There are many identities reminding one in the question (unclear what kind of relation has been intended), e.g. expressing FresnelS in terms of Erfi

FullSimplify[-1/4 (1 + I)( Erfi[(1 + I)Sqrt[Pi]z/2]- I Erfi[(1 - I)Sqrt[Pi]z/2])]

FresnelS[z]

Let's demonstrate other relations:

FullSimplify[{-1/4 (1+I)(I  Erfi[(1+I)Sqrt[Pi]z/2]- Erfi[(1-I)Sqrt[Pi]z/2]),
              -(Sqrt[-z^2]/z) - (z/Sqrt[Pi]) ExpIntegralE[1/2, -z^2],
              (z/Sqrt[-z^2])(1 - (E^z^2/Sqrt[Pi])HypergeometricU[1/2, 1/2, -z^2])
              }]//Column

  FresnelC[z]
  Erfi[z]
  Erfi[z]}

Such identities can be found exploiting MathematicalFunctionData and MathematicalFunction (the latter new in version 12), nontheless one can start with

MeijerGReduce[Erfi[x],x]

 Entity["MathematicalFunction","Erfi"]["AlternativeRepresentations"]

as well as

Entity["MathematicalFunction","Erfi"]["HypergeometricRepresentations"]

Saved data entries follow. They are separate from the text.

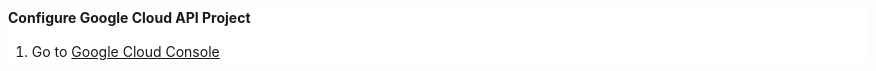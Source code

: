 **Configure Google Cloud API Project**

1. Go to [Google Cloud Console](https://console.cloud.google.com/)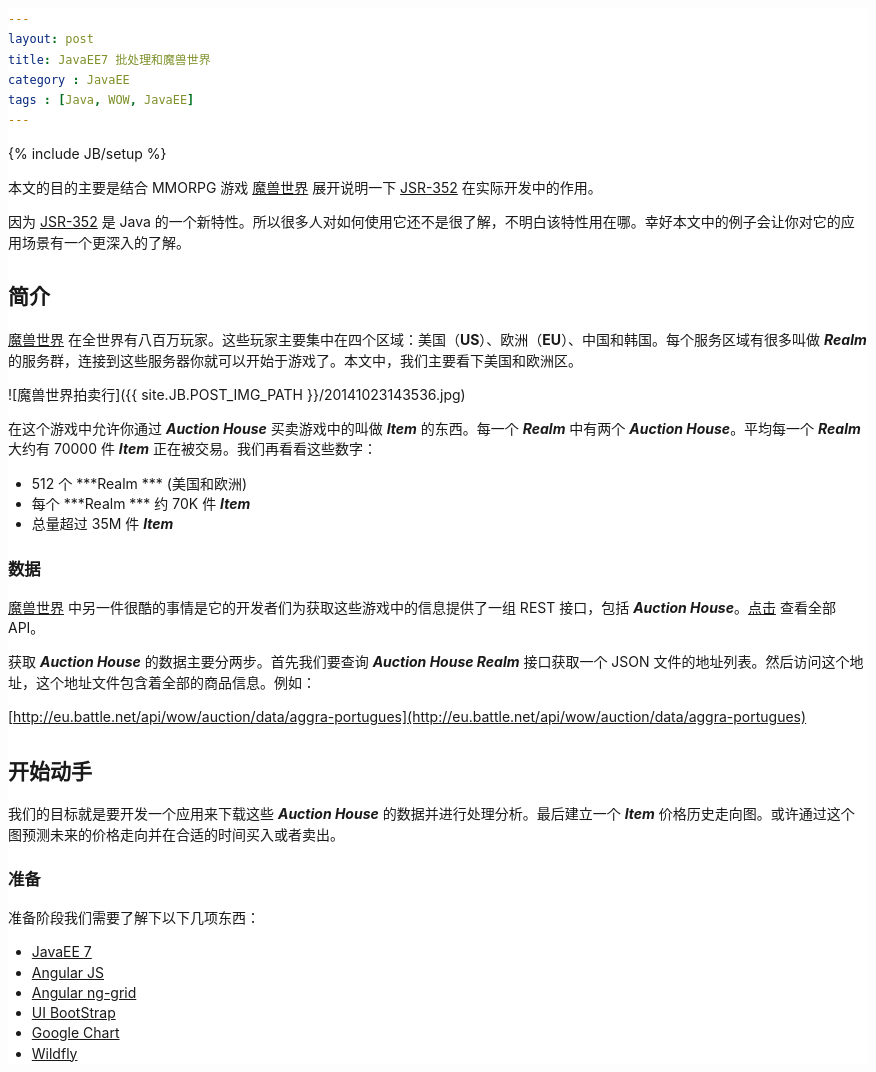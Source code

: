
 ```yaml
---
layout: post
title: JavaEE7 批处理和魔兽世界
category : JavaEE
tags : [Java, WOW, JavaEE]
---
```

{% include JB/setup %}

本文的目的主要是结合 MMORPG 游戏 [魔兽世界](http://eu.battle.net/wow/en/ "魔兽世界") 展开说明一下  [JSR-352](https://jcp.org/en/jsr/detail?id=352 "JSR-352") 在实际开发中的作用。

因为 [JSR-352](https://jcp.org/en/jsr/detail?id=352 "JSR-352") 是 Java 的一个新特性。所以很多人对如何使用它还不是很了解，不明白该特性用在哪。幸好本文中的例子会让你对它的应用场景有一个更深入的了解。

## 简介 ##

[魔兽世界](http://eu.battle.net/wow/en/ "魔兽世界") 在全世界有八百万玩家。这些玩家主要集中在四个区域：美国（**US**）、欧洲（**EU**）、中国和韩国。每个服务区域有很多叫做 ***Realm*** 的服务群，连接到这些服务器你就可以开始于游戏了。本文中，我们主要看下美国和欧洲区。

![魔兽世界拍卖行]({{ site.JB.POST_IMG_PATH }}/20141023143536.jpg)

在这个游戏中允许你通过 ***Auction House*** 买卖游戏中的叫做 ***Item*** 的东西。每一个 ***Realm*** 中有两个 ***Auction House***。平均每一个 ***Realm*** 大约有 70000 件 ***Item*** 正在被交易。我们再看看这些数字：

* 512 个 ***Realm *** (美国和欧洲)
* 每个 ***Realm *** 约 70K 件 ***Item***
* 总量超过 35M 件 ***Item***

### 数据 ###

[魔兽世界](http://eu.battle.net/wow/en/ "魔兽世界") 中另一件很酷的事情是它的开发者们为获取这些游戏中的信息提供了一组 REST 接口，包括 ***Auction House***。[点击](http://blizzard.github.io/api-wow-docs/) 查看全部 API。

获取 ***Auction House*** 的数据主要分两步。首先我们要查询 ***Auction House Realm*** 接口获取一个 JSON 文件的地址列表。然后访问这个地址，这个地址文件包含着全部的商品信息。例如：

[http://eu.battle.net/api/wow/auction/data/aggra-portugues](http://eu.battle.net/api/wow/auction/data/aggra-portugues)

## 开始动手 ##

我们的目标就是要开发一个应用来下载这些 ***Auction House*** 的数据并进行处理分析。最后建立一个 ***Item*** 价格历史走向图。或许通过这个图预测未来的价格走向并在合适的时间买入或者卖出。

### 准备 ###

准备阶段我们需要了解下以下几项东西：

* [JavaEE 7](http://docs.oracle.com/javaee/7/tutorial/doc/home.htm)
* [Angular JS](http://angularjs.org/)
* [Angular ng-grid](http://angular-ui.github.io/ng-grid/)
* [UI BootStrap](http://angular-ui.github.io/bootstrap/)
* [Google Chart](https://developers.google.com/chart/)
* [Wildfly](http://www.wildfly.org/)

A convenient way of exploring mathematical data involves Manipulate, e.g.

Manipulate[ Entity["MathematicalFunction","Erfi"][z], 
            {z, Entity["MathematicalFunction","Erfi"]["Properties"]}]

various items of the following can yield other identities:

MathematicalFunctionData["Properties"]

U = Erfi[((1/2 + I/2) (R - z))/Sqrt[k R]] + 
   Erfi[((1/2 + I/2) (R - Sqrt[D^2 + z^2]))/Sqrt[k R]];

Use ComplexityFunction to penalize the use of Erfi

U2 = FullSimplify[U, 
  ComplexityFunction -> (LeafCount[#] + 
      1000 Count[#, _Erfi, {0, Infinity}] &)]

(* (1 + I) (FresnelC[(R - z)/(Sqrt[π] Sqrt[k R])] + 
   FresnelC[(R - Sqrt[D^2 + z^2])/(Sqrt[π] Sqrt[k R])] + 
   I (FresnelS[(R - z)/(Sqrt[π] Sqrt[k R])] + 
      FresnelS[(R - Sqrt[D^2 + z^2])/(Sqrt[π] Sqrt[k R])])) *)

The expressions are equivalent

U == U2 // FullSimplify

(* True *)

However, you now have four special functions rather than two.